--- Records for the exercise ---

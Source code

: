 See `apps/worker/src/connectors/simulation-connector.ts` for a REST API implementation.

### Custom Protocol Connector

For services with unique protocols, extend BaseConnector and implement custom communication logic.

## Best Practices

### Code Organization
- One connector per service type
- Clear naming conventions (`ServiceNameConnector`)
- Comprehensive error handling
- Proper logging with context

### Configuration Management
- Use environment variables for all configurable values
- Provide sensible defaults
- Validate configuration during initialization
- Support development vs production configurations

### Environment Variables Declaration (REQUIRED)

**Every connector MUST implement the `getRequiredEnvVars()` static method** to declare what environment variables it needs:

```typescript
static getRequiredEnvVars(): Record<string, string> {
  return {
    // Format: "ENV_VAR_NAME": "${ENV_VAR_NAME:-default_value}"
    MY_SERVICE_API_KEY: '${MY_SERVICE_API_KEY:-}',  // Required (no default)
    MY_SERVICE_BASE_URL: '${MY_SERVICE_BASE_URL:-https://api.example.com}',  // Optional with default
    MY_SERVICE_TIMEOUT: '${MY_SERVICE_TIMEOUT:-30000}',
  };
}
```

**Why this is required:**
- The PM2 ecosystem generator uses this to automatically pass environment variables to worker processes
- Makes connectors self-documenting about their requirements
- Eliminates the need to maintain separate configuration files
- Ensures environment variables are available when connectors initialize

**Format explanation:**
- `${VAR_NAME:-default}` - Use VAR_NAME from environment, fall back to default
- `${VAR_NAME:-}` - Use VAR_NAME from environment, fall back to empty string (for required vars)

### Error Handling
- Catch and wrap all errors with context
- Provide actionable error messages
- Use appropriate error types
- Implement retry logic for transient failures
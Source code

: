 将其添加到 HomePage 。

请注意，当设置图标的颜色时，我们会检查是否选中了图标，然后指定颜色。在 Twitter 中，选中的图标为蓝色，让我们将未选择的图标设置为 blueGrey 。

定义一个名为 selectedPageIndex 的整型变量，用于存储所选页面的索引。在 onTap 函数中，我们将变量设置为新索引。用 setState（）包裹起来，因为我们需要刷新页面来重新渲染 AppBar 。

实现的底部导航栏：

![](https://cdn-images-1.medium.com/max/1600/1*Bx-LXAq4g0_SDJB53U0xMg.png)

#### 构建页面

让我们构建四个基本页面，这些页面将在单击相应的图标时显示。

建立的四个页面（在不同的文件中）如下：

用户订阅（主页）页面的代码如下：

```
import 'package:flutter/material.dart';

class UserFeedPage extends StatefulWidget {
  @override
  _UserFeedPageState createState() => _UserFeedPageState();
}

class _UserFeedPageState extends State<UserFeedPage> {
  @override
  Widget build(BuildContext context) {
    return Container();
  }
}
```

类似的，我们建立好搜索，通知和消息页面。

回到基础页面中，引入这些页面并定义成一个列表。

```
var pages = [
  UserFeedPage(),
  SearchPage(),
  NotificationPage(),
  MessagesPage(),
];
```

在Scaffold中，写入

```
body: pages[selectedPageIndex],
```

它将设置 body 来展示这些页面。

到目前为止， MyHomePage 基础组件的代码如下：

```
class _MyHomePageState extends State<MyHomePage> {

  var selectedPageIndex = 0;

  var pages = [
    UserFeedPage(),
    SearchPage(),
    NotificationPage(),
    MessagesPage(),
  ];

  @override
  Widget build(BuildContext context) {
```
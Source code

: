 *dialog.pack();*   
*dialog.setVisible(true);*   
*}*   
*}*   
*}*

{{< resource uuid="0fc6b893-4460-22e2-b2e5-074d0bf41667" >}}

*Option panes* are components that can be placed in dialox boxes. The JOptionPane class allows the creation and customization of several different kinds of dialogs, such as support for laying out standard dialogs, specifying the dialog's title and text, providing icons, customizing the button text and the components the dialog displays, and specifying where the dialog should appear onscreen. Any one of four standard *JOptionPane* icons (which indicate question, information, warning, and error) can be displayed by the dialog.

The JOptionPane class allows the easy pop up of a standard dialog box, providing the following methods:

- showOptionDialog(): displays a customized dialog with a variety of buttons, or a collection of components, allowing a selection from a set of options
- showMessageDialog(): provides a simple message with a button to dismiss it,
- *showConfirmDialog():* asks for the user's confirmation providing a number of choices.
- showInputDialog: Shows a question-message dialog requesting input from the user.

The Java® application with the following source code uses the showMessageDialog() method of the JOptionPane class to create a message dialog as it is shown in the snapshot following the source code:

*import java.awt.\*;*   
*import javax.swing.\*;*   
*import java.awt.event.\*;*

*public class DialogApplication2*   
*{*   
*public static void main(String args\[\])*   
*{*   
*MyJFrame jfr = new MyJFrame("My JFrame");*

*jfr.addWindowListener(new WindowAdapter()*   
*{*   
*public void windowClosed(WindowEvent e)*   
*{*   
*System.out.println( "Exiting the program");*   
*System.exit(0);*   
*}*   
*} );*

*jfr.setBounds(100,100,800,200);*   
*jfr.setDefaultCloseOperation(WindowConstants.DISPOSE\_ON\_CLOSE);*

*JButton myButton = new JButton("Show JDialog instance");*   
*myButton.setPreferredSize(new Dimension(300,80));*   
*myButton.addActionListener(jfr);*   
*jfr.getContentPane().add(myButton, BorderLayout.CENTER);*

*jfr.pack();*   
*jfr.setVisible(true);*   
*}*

--- Exercise objective ---
Extract every line of the records above that contains the word "getRequiredEnvVars".

--- Output of the exercise ---
**Every connector MUST implement the `getRequiredEnvVars()` static method** to declare what environment variables it needs:
static getRequiredEnvVars(): Record<string, string> {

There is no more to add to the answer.